La iglesia estaba preciosa aquel día, estaba adornada con miles de flores blancas y un largo velo a cada lado, del mismo tono, rodeando las banquetas donde los feligreses estaban sentados. Todos y cada uno de ellos estaban allí, todos eran conocidos y amigos, todos esperaban con ilusión aquel momento, el momento donde dos personas que se amaban se unieran en matrimonio.
Al final de la alfombra roja, frente al altar, una muchacha vestida de novia se encontraba, llevaba un vestido hermoso, de mandas cortas, pero no llevaba velo, era algo que solía odiar.
El sacerdote comenzaba a impacientarse, al igual que la novia y los invitados, hacía más de media hora que él novio debería de haber llegado, pero aún no estaba allí. Tan sólo esperaba que Jairo no me hubiese dejado plantada en el altar, porque sí, aquella novia que esperaba para casarse, era yo.
El murmullo de feligreses comenzó a crecer, y pronto se hizo constante, como una mosca que revolotea de un lugar a otro en busca de algo que comer.
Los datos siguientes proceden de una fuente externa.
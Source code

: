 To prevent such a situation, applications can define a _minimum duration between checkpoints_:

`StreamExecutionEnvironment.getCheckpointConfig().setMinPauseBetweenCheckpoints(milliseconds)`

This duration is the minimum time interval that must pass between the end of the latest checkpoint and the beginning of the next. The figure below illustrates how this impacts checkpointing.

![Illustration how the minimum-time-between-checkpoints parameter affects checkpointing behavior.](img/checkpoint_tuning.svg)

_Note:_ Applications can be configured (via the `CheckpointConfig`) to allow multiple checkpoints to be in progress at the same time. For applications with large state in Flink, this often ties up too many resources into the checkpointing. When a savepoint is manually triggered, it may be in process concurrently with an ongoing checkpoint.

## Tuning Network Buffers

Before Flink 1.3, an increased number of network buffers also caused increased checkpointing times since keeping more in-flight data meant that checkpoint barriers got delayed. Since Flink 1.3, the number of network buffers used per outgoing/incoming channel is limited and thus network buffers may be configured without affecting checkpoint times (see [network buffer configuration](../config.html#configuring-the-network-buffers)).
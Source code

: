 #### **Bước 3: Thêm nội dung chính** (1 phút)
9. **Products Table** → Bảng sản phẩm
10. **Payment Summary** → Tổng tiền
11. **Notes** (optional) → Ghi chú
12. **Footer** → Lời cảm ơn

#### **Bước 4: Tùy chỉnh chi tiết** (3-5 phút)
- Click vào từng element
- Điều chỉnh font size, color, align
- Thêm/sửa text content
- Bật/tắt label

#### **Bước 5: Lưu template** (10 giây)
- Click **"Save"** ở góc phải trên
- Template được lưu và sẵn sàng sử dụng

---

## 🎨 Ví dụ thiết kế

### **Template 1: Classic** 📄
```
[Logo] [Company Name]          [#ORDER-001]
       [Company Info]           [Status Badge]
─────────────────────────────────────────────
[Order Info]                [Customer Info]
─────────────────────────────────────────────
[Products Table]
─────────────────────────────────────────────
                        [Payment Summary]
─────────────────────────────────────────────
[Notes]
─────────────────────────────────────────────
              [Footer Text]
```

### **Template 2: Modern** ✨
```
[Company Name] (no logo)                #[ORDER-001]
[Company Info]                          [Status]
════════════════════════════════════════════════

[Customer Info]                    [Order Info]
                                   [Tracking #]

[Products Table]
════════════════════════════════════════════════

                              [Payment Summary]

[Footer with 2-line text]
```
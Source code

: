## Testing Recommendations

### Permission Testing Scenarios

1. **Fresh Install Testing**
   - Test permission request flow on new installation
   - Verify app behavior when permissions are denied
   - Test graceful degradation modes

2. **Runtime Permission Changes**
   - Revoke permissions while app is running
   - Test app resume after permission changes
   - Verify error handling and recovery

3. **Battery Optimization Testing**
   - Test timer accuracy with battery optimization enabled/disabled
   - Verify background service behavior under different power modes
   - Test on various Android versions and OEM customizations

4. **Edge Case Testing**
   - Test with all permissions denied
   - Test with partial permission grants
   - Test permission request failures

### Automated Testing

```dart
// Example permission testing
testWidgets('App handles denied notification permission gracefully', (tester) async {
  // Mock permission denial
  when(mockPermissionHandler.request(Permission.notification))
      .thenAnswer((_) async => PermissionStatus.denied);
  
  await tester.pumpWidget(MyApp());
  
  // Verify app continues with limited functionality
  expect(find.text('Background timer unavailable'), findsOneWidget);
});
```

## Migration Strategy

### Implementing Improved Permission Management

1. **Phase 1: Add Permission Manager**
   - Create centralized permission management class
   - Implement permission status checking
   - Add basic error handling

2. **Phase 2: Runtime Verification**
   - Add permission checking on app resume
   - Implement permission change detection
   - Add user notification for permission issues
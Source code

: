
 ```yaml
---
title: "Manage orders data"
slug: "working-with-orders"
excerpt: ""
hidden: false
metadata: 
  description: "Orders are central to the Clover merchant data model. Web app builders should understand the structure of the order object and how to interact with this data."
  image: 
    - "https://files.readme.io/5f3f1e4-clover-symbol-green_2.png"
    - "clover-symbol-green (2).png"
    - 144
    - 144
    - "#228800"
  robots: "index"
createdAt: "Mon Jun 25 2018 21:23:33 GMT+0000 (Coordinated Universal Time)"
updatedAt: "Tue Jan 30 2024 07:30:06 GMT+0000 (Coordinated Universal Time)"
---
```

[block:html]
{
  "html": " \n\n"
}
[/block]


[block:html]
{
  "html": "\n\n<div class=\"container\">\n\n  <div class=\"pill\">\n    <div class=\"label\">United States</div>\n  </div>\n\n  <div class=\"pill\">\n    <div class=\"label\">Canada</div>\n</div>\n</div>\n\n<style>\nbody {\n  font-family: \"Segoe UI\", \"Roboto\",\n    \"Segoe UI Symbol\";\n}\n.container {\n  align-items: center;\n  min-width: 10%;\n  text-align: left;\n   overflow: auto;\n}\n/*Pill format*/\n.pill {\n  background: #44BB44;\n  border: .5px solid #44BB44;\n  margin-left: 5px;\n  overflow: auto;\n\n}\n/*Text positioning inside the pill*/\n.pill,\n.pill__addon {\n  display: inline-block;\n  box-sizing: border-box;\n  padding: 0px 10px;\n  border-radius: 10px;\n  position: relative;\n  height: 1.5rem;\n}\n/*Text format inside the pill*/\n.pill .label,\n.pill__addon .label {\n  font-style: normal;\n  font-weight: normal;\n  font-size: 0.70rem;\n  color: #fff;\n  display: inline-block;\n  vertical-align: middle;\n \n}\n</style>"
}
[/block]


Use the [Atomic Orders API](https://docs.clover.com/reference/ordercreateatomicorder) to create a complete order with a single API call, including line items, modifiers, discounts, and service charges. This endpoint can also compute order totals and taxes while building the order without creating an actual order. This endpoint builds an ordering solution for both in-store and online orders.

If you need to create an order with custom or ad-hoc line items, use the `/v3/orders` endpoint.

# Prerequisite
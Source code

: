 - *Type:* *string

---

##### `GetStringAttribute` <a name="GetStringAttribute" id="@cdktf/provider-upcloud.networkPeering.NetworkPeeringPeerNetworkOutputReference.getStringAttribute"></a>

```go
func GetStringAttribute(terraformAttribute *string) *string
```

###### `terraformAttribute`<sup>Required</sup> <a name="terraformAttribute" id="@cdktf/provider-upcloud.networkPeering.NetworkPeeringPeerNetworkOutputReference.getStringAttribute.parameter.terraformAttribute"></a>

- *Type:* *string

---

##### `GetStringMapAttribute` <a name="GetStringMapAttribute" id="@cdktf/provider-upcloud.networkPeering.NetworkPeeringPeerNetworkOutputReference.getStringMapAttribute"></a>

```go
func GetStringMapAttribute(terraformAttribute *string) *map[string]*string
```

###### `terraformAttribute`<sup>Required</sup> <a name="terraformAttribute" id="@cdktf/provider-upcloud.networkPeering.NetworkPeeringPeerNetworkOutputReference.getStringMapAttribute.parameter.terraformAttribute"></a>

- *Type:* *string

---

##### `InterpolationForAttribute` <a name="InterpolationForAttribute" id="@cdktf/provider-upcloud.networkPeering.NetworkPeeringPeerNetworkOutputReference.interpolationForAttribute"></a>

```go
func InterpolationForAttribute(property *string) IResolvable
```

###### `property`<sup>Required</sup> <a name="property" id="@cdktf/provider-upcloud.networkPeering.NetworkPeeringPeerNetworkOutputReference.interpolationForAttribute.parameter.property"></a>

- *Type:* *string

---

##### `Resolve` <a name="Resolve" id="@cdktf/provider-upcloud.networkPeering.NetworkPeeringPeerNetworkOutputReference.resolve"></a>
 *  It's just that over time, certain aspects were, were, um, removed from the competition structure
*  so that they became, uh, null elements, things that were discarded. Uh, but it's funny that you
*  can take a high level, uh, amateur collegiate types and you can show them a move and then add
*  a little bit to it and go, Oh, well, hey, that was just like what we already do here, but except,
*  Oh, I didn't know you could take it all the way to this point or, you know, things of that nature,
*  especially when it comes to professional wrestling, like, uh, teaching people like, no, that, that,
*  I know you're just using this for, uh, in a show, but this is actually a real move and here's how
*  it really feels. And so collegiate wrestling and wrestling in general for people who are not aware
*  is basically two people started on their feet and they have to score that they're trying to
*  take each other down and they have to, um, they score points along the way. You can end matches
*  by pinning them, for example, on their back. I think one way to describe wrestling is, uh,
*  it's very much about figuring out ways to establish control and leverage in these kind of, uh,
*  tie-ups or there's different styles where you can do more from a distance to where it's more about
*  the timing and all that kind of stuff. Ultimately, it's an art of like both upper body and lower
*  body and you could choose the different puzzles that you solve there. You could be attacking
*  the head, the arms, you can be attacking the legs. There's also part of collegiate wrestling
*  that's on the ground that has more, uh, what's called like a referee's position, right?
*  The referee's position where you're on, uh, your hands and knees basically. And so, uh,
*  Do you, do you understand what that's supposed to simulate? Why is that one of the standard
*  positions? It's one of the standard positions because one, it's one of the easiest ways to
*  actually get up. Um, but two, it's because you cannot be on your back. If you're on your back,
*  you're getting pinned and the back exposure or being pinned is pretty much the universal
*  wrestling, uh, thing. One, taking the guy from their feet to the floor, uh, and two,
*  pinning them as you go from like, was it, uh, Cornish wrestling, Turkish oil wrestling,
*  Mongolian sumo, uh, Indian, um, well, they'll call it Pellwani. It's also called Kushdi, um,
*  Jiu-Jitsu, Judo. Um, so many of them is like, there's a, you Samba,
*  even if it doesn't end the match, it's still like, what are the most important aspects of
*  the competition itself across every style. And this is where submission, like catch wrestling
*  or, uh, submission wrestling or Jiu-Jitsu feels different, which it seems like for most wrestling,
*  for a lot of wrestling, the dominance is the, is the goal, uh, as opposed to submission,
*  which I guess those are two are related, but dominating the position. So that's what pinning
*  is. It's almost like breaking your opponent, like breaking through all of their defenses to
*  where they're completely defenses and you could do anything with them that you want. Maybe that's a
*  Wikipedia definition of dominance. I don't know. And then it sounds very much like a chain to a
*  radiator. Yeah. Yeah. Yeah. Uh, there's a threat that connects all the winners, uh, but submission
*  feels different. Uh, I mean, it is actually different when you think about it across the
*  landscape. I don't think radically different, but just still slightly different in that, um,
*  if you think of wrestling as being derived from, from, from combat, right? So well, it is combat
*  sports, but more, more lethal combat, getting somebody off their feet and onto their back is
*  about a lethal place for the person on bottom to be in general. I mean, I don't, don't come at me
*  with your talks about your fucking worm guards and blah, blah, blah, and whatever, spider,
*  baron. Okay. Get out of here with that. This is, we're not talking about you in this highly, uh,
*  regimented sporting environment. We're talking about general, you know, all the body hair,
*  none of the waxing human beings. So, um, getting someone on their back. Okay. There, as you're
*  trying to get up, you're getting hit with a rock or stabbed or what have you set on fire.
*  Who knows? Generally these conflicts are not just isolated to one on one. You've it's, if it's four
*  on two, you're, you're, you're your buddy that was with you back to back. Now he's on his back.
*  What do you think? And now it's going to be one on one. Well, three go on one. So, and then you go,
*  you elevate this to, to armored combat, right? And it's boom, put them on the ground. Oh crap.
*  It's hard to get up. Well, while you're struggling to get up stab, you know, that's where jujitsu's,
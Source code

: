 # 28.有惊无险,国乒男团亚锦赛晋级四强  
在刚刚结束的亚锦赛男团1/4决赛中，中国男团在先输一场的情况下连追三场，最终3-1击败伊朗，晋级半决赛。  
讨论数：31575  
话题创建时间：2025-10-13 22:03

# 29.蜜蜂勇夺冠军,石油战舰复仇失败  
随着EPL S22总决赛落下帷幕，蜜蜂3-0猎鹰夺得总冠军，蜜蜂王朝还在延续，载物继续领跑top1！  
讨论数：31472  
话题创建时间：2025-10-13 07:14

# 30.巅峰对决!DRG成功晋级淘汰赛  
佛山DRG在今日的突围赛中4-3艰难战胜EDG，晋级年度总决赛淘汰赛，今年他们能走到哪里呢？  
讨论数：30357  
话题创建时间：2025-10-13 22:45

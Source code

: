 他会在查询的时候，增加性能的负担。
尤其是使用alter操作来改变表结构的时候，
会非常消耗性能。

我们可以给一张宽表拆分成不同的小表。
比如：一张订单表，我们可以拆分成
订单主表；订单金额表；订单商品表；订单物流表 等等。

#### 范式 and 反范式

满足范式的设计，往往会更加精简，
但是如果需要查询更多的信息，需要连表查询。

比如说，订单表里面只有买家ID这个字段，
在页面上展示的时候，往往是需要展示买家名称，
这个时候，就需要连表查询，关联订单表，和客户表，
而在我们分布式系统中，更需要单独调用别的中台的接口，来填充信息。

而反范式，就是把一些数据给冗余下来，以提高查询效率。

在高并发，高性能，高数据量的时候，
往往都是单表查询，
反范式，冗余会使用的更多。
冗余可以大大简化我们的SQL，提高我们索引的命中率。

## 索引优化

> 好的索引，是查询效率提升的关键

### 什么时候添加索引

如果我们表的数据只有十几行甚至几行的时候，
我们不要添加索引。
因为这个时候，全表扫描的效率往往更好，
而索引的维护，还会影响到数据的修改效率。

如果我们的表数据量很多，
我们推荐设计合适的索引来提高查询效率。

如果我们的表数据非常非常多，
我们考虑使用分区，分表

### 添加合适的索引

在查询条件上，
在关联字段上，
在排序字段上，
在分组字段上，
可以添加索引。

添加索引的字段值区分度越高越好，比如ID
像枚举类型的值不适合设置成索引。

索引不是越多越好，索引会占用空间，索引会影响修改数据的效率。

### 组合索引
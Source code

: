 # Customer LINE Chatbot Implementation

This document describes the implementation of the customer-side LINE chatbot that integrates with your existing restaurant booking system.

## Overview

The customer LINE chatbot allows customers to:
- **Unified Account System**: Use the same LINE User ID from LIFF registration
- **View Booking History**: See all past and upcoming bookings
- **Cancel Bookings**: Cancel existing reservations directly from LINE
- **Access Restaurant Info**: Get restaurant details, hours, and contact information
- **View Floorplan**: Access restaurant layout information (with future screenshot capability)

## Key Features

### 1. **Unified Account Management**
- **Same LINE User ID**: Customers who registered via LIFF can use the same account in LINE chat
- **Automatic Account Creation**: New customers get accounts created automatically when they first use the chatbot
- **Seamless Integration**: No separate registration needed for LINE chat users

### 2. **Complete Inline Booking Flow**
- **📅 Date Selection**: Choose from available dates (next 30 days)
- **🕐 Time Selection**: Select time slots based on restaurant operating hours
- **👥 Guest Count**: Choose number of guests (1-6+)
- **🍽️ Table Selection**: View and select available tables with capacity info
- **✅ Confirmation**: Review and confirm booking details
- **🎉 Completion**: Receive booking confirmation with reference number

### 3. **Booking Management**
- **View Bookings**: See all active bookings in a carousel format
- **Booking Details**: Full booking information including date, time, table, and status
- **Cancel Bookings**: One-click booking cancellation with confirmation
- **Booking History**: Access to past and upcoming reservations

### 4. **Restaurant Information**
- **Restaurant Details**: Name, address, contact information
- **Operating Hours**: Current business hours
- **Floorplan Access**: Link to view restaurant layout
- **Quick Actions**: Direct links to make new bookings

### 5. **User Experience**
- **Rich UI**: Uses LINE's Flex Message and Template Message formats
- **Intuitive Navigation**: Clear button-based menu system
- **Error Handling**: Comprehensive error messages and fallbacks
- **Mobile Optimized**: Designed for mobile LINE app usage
Tan sólo unos pasos, unos tacones chocar contra el suelo retumbaban más allá de aquel zumbido. Bárbara, mi cuñada, la hermana de aquel que me había dejado plantada caminaba hacia mí, provocando que todos la mirasen con interés, yo la primera, aunque temía y al mismo tiempo sabía que era lo que quería decirme.
Dejé caer el ramo al suelo y caminé hacia ella, que estaba en medio de la iglesia, mientras la gente e incluso el sacerdote me seguía con la mirada. Llegué hasta ella y seguí caminando, como si no la hubiese visto, provocando que la gente comenzase a llamarme, incluso el sacerdote, incluso ella, mientras yo aceleraba la marcha, más y más, hasta que empecé a correr, agarrando mi vestido para no tropezar con una sola dirección en la mente: la playa, el lugar donde Jairo y yo nos habíamos conocido.
Jamás pensé que Jairo haría algo como aquello, ridiculizarme así delante de todos en el pueblo. Tan sólo agradecía que mi padre no hubiese estado presente, pues había tenido que hacer una entrega con el camión en Francia.
Al final tantas peleas con él sobre aquel tema, sobre su trabajo, sobre lo ocupado que estaba incluso en el día de la boda de su hija… nada de eso importaba ya, al final, había sido mejor que estuviese ocupado, pues no hubiese soportado su rostro de decepción al verme abandonar el altar sin esposo.
¿Cómo podía Jairo haberme hecho aquello? Si bien era cierto, que nuestra relación no pasaba por el mejor momento, la relación se había vuelto monótona y fría con el paso de los tiempos, y cuando él había propuesto casarse se enfrió aún más con todos los preparativos, llegando hasta un punto en el que había terminado de prepararla sin él, porque él aseguraba agobiarse con todo aquello.
Aún recordaba la conversación que habíamos tenido la tarde anterior, cuando discutimos sobre todo aquello, pero, sinceramente, pensé que tan sólo sería un enfado más, de tantos. Pero una vez más, me había equivocado…
Caminé hacia el mar, y dejé que mis pies tocasen el agua, descalza, pues había dejado los zapatos en la arena y admiré el horizonte con dificultad, pues tenía el rostro plagado de lágrimas. Solté el vestido y bajé las manos, sintiendo como este se empapaba y pesaba más de la cuenta, pero no me importaba, en aquel momento nada importaba.